Records.
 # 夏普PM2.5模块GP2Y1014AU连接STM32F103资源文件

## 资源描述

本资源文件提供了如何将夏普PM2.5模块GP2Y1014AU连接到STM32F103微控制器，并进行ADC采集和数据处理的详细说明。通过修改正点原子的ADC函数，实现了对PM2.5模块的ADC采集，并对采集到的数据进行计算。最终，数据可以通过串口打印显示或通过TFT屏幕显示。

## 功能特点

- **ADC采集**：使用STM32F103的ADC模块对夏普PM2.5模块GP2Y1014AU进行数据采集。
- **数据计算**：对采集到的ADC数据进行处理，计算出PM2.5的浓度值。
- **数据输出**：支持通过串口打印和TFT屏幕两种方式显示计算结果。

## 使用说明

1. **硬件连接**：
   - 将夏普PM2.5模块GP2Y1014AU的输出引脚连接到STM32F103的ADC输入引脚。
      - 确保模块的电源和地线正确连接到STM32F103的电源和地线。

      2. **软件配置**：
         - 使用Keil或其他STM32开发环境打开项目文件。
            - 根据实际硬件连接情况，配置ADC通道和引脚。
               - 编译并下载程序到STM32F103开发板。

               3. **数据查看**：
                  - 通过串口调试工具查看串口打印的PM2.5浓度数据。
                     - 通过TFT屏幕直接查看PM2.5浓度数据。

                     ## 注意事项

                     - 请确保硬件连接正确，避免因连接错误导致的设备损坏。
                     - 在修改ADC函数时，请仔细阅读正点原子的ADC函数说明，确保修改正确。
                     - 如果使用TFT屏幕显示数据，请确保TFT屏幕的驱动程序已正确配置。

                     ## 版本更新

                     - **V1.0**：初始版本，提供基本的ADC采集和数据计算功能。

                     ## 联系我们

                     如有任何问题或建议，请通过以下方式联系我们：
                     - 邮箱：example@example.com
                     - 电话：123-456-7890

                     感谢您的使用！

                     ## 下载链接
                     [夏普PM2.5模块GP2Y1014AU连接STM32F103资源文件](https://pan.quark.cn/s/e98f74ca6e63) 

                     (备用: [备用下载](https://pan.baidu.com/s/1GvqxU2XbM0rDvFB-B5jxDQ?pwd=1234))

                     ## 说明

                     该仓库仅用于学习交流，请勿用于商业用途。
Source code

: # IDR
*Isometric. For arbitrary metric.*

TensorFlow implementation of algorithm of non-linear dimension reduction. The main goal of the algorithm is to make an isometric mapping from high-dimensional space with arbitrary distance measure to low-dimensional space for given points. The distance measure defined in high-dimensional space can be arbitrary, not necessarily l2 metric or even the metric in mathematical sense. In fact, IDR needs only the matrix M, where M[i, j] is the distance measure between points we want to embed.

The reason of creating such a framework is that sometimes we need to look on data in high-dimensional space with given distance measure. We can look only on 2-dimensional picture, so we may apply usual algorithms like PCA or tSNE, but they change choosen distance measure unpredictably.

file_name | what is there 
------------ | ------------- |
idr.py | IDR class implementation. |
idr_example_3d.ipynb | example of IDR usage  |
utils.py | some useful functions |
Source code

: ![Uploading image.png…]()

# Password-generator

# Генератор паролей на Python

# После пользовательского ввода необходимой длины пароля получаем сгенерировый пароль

Task instructions. The records above are to be given again in full, word for word.

Output.
 # 夏普PM2.5模块GP2Y1014AU连接STM32F103资源文件

## 资源描述

本资源文件提供了如何将夏普PM2.5模块GP2Y1014AU连接到STM32F103微控制器，并进行ADC采集和数据处理的详细说明。通过修改正点原子的ADC函数，实现了对PM2.5模块的ADC采集，并对采集到的数据进行计算。最终，数据可以通过串口打印显示或通过TFT屏幕显示。

## 功能特点

- **ADC采集**：使用STM32F103的ADC模块对夏普PM2.5模块GP2Y1014AU进行数据采集。
- **数据计算**：对采集到的ADC数据进行处理，计算出PM2.5的浓度值。
- **数据输出**：支持通过串口打印和TFT屏幕两种方式显示计算结果。

## 使用说明

1. **硬件连接**：
   - 将夏普PM2.5模块GP2Y1014AU的输出引脚连接到STM32F103的ADC输入引脚。
      - 确保模块的电源和地线正确连接到STM32F103的电源和地线。

      2. **软件配置**：
         - 使用Keil或其他STM32开发环境打开项目文件。
            - 根据实际硬件连接情况，配置ADC通道和引脚。
               - 编译并下载程序到STM32F103开发板。

               3. **数据查看**：
                  - 通过串口调试工具查看串口打印的PM2.5浓度数据。
                     - 通过TFT屏幕直接查看PM2.5浓度数据。

                     ## 注意事项

                     - 请确保硬件连接正确，避免因连接错误导致的设备损坏。
                     - 在修改ADC函数时，请仔细阅读正点原子的ADC函数说明，确保修改正确。
                     - 如果使用TFT屏幕显示数据，请确保TFT屏幕的驱动程序已正确配置。

                     ## 版本更新

                     - **V1.0**：初始版本，提供基本的ADC采集和数据计算功能。

                     ## 联系我们

                     如有任何问题或建议，请通过以下方式联系我们：
                     - 邮箱：example@example.com
                     - 电话：123-456-7890

                     感谢您的使用！

                     ## 下载链接
                     [夏普PM2.5模块GP2Y1014AU连接STM32F103资源文件](https://pan.quark.cn/s/e98f74ca6e63) 

                     (备用: [备用下载](https://pan.baidu.com/s/1GvqxU2XbM0rDvFB-B5jxDQ?pwd=1234))

                     ## 说明

                     该仓库仅用于学习交流，请勿用于商业用途。
Source code

: # IDR
*Isometric. For arbitrary metric.*

TensorFlow implementation of algorithm of non-linear dimension reduction. The main goal of the algorithm is to make an isometric mapping from high-dimensional space with arbitrary distance measure to low-dimensional space for given points. The distance measure defined in high-dimensional space can be arbitrary, not necessarily l2 metric or even the metric in mathematical sense. In fact, IDR needs only the matrix M, where M[i, j] is the distance measure between points we want to embed.

The reason of creating such a framework is that sometimes we need to look on data in high-dimensional space with given distance measure. We can look only on 2-dimensional picture, so we may apply usual algorithms like PCA or tSNE, but they change choosen distance measure unpredictably.

file_name | what is there 
------------ | ------------- |
idr.py | IDR class implementation. |
idr_example_3d.ipynb | example of IDR usage  |
utils.py | some useful functions |
Source code

: ![Uploading image.png…]()

# Password-generator

# Генератор паролей на Python

# После пользовательского ввода необходимой длины пароля получаем сгенерировый пароль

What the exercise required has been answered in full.